### GOAL OF THE EXERCISE
Reproduce each line from the records that holds "textbf".
START DATA SECTION
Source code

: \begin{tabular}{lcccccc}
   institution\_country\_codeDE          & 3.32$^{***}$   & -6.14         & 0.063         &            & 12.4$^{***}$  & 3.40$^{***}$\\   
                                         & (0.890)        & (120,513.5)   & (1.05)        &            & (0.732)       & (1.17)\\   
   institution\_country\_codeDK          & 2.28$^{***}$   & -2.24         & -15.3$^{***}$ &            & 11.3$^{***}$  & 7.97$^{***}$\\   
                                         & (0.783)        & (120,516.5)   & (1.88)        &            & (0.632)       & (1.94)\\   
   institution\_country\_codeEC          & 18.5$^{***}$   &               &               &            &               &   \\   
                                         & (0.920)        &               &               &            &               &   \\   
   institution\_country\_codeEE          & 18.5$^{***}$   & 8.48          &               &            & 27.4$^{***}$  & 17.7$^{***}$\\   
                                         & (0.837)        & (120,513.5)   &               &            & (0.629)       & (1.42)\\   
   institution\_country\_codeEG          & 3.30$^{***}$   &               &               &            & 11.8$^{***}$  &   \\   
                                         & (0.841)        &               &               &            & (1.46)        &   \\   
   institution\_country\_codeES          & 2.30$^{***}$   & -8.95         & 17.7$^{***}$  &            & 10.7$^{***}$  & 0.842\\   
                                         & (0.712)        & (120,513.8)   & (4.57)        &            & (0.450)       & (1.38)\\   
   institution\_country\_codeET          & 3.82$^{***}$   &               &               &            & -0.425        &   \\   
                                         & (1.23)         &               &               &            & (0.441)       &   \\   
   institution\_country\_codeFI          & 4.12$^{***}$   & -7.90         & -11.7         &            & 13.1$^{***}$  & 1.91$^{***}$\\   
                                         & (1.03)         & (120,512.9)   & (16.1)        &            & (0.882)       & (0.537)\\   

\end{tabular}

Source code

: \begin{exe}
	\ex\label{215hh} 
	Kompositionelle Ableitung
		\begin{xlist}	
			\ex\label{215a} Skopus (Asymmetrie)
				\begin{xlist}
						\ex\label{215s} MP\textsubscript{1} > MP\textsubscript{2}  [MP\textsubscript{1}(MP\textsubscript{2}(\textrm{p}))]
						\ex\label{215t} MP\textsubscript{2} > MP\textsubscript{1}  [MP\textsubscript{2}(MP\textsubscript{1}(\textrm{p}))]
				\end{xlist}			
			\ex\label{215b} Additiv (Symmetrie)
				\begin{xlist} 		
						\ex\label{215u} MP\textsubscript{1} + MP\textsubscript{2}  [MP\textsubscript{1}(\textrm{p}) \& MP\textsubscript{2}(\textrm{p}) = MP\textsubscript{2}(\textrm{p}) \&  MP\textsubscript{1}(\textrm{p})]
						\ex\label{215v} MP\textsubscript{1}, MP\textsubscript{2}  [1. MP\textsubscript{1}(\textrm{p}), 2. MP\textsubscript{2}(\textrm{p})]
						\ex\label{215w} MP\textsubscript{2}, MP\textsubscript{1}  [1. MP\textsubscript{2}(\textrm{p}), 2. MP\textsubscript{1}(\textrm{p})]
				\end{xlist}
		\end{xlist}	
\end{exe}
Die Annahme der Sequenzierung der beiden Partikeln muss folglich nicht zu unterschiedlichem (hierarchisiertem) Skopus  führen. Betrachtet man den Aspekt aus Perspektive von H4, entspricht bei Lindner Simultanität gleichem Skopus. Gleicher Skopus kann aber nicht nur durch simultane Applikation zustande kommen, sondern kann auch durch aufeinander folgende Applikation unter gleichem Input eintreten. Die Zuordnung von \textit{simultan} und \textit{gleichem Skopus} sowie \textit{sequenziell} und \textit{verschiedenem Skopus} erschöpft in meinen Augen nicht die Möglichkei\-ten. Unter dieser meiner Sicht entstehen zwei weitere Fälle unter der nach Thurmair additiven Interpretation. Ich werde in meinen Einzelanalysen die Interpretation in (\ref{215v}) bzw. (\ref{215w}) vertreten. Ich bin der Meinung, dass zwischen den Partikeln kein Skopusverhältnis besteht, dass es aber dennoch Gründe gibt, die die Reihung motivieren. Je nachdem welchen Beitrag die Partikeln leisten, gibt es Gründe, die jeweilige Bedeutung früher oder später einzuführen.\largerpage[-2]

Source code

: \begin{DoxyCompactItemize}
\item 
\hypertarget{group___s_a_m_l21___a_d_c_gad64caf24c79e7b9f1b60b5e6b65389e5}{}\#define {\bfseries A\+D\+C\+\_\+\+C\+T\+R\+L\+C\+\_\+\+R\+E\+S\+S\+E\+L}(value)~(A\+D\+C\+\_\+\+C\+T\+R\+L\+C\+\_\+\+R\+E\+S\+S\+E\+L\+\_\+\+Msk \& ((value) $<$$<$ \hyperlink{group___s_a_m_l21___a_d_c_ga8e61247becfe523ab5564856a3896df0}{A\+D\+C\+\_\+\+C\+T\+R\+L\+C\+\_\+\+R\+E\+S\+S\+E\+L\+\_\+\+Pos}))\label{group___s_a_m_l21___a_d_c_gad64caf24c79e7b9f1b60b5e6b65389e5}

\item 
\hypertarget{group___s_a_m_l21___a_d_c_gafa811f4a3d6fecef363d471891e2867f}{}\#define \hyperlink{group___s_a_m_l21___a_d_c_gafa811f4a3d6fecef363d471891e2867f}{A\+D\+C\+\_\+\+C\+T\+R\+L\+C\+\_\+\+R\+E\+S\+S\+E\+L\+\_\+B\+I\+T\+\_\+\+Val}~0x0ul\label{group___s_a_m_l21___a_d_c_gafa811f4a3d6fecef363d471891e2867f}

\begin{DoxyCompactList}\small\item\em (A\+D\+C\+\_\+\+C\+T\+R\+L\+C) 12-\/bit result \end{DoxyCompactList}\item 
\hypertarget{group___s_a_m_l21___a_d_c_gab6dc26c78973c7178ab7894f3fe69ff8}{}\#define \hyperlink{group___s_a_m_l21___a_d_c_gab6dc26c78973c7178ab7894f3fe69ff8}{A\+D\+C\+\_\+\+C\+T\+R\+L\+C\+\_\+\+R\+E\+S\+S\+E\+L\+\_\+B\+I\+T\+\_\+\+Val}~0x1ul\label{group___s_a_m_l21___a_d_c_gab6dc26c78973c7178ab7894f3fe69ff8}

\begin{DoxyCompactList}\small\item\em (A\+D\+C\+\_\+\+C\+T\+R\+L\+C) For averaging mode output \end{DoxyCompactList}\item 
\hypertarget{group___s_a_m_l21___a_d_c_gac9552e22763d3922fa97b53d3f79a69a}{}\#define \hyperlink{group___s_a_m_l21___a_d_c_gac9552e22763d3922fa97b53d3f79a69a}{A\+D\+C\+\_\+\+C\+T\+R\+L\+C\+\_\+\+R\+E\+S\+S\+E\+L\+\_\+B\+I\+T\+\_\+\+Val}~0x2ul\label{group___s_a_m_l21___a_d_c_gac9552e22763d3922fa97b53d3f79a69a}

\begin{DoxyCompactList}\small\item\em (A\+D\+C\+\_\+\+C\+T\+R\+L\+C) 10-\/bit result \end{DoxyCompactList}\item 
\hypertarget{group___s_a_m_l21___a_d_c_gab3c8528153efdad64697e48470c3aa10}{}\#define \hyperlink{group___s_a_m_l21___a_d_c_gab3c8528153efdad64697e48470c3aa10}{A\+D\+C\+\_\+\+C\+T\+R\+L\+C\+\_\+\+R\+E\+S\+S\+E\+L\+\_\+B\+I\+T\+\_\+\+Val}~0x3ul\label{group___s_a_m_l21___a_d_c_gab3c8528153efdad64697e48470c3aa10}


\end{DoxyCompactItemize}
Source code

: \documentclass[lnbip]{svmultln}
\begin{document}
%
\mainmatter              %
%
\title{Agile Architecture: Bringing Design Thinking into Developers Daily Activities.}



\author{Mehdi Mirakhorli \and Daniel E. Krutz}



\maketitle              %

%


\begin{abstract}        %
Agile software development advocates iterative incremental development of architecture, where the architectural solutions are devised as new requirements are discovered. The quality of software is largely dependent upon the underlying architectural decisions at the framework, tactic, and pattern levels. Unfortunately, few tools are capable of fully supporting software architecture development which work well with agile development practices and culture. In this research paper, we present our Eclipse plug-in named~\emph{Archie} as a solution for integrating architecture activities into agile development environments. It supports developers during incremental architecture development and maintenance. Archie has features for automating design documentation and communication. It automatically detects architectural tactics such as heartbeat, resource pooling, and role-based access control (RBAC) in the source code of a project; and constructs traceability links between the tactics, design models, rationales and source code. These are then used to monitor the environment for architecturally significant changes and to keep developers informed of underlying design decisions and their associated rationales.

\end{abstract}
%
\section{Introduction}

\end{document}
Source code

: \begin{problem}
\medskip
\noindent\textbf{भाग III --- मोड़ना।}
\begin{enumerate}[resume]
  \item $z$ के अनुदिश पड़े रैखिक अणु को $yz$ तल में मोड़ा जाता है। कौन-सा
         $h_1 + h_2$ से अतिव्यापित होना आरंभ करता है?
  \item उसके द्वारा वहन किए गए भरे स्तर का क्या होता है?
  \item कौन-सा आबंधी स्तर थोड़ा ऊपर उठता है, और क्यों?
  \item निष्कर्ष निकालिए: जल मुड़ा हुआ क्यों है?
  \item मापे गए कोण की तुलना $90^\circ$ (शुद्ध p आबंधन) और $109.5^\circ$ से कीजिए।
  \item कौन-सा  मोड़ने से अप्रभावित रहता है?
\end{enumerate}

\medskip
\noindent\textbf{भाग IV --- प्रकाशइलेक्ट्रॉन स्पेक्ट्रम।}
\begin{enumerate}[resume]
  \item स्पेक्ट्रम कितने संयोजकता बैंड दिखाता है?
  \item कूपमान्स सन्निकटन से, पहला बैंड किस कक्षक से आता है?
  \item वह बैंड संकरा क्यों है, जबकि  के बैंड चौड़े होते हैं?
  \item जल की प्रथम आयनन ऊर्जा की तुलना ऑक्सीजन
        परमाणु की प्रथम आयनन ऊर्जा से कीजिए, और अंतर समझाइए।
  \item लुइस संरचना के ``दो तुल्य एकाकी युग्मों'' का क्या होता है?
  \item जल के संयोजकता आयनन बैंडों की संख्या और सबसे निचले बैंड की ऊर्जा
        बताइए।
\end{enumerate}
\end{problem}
END DATA SECTION
### EXERCISE RESULT
\noindent\textbf{भाग III --- मोड़ना।}
\noindent\textbf{भाग IV --- प्रकाशइलेक्ट्रॉन स्पेक्ट्रम।}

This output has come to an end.